Even if you’ve adequately prepared; however, adaptability becomes key. When the fishing day, or the case, takes an unexpected turn you need to be able to adapt to changing variables and conditions. Maybe the forecast was wrong. Perhaps you got to your favorite “secret” fishing spot and found it overcrowded with too many anglers. Being able to pivot to a new approach and adapt to changing conditions is necessary for success, again, in both arenas.
When the groundwork has been laid and you’re ready to fish, presentation is key. Presenting a fly to a cynical fish is akin to presenting your case to the skeptical insurance adjuster. The cast must be appropriately placed with the correct fly or you run the high risk of spooking the fish. In a personal injury case, the presentation of the facts, evidence and their application to the law at hand is paramount to a successful resolution. Haphazardly presenting a case to an insurance adjuster without the right preparation and presentation is like fishing into a 50 mph headwind – you won’t get very far.

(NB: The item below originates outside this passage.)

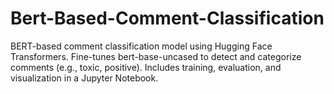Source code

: # Bert-Based-Comment-Classification
BERT-based comment classification model using Hugging Face Transformers. Fine-tunes bert-base-uncased to detect and categorize comments (e.g., toxic, positive). Includes training, evaluation, and visualization in a Jupyter Notebook.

So you’ve prepared and you’re ready to adapt should your game plan change. You’ve given the perfect presentation of your fly and you finally feel a strike. Setting the line and landing the fish are the most exciting, yet challenging, steps of the process. Methodical, constant tension on the line helps you get the fish in the net. The same is true in a personal injury case. Keeping methodical pressure on the insurance adjuster without a knee-jerk initial reaction tends to result in a better outcome, just like when you’re on the river.
There are several other parallels that could be drawn between fly fishing and litigating personal injury cases, but I know in my life that both are my passion and the lessons learned from each carry over to one another every day.